Thursday, June 19, 2008

Gas Prices: It is the Speculators!

Yes, there are evil speculators. It appears that we have speculators in oil futures to thank for gas at $4.50 a gallon.

According to an article by Dick Morris and Eileen McGann, brokerage firms like Morgan Stanley and Goldman Sachs arranged a way for institutional investors to get around federal limits on oil speculation.

Before 2002, "the federal Commodities Futures Trading Commission (CFTC) sharply limited investments by those outside the (oil) business . . . " to prevent speculators from driving up oil prices.

However, the brokerage firms got around those policies by moving "their operations to London [and] setting up the International Commodities Exchange. Now they can buy all the oil futures they want."
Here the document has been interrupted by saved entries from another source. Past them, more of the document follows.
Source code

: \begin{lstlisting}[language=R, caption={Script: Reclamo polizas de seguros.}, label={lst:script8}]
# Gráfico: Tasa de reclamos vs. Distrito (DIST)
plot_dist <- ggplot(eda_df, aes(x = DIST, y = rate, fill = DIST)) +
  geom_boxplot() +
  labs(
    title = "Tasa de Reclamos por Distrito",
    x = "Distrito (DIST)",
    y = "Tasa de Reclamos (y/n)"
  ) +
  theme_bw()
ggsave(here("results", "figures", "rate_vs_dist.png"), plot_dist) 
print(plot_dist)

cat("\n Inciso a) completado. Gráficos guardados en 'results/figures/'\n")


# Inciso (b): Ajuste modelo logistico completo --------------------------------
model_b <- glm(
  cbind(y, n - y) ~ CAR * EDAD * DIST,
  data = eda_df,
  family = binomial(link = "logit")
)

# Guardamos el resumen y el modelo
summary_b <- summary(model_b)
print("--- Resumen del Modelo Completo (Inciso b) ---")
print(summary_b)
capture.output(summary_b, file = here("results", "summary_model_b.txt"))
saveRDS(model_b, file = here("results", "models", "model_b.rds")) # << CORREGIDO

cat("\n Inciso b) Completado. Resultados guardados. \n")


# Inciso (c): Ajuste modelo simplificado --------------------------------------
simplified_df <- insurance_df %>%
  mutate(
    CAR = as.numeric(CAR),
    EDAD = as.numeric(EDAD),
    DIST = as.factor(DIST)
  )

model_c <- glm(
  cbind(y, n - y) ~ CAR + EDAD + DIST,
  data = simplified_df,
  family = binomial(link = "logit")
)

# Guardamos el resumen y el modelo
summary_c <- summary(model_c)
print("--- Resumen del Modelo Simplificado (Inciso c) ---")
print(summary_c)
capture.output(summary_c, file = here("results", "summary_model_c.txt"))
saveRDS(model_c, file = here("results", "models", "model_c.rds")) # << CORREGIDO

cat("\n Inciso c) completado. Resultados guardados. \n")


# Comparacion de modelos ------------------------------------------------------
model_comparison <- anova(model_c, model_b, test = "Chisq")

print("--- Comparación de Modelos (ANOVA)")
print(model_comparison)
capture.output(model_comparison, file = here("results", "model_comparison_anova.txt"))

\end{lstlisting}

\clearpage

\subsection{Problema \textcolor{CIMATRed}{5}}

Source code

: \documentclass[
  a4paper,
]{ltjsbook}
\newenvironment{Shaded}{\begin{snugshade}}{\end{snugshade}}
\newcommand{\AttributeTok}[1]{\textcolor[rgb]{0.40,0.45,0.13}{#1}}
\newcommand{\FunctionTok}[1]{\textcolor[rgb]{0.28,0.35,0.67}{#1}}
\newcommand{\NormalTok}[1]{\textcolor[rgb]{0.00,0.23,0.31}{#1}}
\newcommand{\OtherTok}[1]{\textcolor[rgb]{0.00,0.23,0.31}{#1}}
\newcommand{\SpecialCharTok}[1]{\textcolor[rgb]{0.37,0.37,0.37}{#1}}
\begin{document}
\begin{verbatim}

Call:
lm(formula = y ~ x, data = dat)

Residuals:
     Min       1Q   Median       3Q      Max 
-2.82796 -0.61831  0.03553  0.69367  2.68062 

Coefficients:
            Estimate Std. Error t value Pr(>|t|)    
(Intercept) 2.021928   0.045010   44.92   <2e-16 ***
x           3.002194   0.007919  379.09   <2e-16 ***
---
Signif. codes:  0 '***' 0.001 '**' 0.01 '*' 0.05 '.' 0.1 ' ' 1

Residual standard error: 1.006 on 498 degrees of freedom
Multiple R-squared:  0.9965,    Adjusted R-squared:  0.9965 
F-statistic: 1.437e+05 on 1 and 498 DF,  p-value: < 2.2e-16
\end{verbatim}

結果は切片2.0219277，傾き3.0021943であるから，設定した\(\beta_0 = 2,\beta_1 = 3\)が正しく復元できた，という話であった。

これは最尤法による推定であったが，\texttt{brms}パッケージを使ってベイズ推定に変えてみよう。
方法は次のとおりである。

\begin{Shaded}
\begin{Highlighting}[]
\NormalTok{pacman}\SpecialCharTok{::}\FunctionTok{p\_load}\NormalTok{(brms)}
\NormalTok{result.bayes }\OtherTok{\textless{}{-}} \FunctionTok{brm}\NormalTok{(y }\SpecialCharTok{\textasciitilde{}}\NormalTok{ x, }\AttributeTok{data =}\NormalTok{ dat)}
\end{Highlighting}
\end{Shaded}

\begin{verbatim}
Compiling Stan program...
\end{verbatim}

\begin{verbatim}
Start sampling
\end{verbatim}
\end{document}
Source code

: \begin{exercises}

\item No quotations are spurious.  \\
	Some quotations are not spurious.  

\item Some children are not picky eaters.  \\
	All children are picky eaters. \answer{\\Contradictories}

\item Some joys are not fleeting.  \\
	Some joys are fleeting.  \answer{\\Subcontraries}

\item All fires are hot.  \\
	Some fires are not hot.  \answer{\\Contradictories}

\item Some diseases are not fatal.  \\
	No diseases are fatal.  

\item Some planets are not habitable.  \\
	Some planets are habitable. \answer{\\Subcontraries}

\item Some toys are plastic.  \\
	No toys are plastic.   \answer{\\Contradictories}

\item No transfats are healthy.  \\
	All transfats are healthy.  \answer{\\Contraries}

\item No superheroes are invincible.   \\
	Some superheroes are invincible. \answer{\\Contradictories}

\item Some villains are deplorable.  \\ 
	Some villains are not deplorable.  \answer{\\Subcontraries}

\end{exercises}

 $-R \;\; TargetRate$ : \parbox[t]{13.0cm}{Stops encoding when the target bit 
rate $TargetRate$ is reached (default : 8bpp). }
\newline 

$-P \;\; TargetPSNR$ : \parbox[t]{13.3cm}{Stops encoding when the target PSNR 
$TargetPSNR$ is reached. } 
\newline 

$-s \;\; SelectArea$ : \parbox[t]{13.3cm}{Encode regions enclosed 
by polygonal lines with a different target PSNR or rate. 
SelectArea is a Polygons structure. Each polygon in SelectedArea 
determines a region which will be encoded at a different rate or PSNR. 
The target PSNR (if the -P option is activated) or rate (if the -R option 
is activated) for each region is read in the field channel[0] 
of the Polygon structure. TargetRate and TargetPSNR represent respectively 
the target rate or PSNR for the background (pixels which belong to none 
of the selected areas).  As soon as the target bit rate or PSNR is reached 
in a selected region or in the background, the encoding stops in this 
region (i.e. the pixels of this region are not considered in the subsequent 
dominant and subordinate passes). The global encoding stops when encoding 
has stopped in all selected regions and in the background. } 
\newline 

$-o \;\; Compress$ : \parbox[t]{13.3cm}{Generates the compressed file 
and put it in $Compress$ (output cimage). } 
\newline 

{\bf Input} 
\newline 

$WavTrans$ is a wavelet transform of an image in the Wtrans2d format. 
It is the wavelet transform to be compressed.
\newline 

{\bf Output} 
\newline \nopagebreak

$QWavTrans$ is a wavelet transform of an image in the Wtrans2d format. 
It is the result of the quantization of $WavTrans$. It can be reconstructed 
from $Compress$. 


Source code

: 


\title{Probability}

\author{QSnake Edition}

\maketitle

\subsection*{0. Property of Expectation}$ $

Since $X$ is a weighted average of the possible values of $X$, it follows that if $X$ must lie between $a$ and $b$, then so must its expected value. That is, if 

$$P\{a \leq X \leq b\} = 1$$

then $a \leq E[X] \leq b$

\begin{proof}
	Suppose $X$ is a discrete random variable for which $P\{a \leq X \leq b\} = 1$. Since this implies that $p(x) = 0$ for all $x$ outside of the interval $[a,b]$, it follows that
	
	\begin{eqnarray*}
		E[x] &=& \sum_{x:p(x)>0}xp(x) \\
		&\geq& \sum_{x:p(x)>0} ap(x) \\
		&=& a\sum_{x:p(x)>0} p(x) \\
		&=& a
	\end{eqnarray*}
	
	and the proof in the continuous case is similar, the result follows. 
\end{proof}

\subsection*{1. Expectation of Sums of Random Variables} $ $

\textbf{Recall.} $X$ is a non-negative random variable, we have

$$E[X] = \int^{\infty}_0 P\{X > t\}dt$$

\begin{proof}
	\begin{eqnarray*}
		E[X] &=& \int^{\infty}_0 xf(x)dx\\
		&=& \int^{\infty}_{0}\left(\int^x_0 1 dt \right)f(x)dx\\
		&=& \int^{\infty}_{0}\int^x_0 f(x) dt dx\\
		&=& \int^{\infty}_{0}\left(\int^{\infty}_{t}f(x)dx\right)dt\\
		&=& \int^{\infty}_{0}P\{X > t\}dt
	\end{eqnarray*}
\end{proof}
As a matter of fact, speculation in oil futures is extremely cheap because the current rules call for only 5% in the way of margins.

As a result, the volume invested in oil futures has expanded from "$13 billion at the end of 2003 to $260 billion by March of 2008. Consequently, the oil futures market is beginning to look like the housing bubble or sub-prime market. Speculation that prices will continue to rise is the engine that fuels the influx of money that actually keeps prices rising.

Excess Profits Tax. In this context, an excess profits tax on the oil companies looks like a highly appropriate policy. Perhaps the oil companies are driving the speculation in oil futures themselves. But it's obvious that the oil companies are making huge profits off the current wave of speculation.

As a result, there's no connection between the extraordinarily high profits of the oil companies and their actual performance in the marketplace. That's a result that isn't good for the oil companies themselves let alone the American economy as a whole. Flush with "unearned" profits, the oil companies have little incentive to be careful, thorough, or smart in figuring out what they're going to do with all the money.

It's best for all concerned if the federal government takes a significant chunk of the current oil boondoggle and applies the money to investment in alternative energy, paying down the national debt, or withdrawing troops from Iraq.

Breaking the Speculators. The federal government also needs to take the further step of breaking the speculators in oil futures. And I mean break them--make sure the big players lose their jobs if not their shirts. The trick is to instantly increase the supply of oil and the best way to do that is to take oil out of the Strategic Petroleum Reserve and put it on the market.

Of course, it could be objected that the increase in supply from the Strategic Petroleum Reserve would be marginal.

And that's true.

But the oil futures bubble is like the housing and sub-prime bubbles in that it depends on investor confidence in infinitely increasing prices. Releasing oil from the Strategic Oil Reserve doesn't have to dramatically increase the supply of oil to bring the oil bubble crashing down. All it has to do is to shake speculator confidence that prices will continue to rise.

And the bubble will be killed.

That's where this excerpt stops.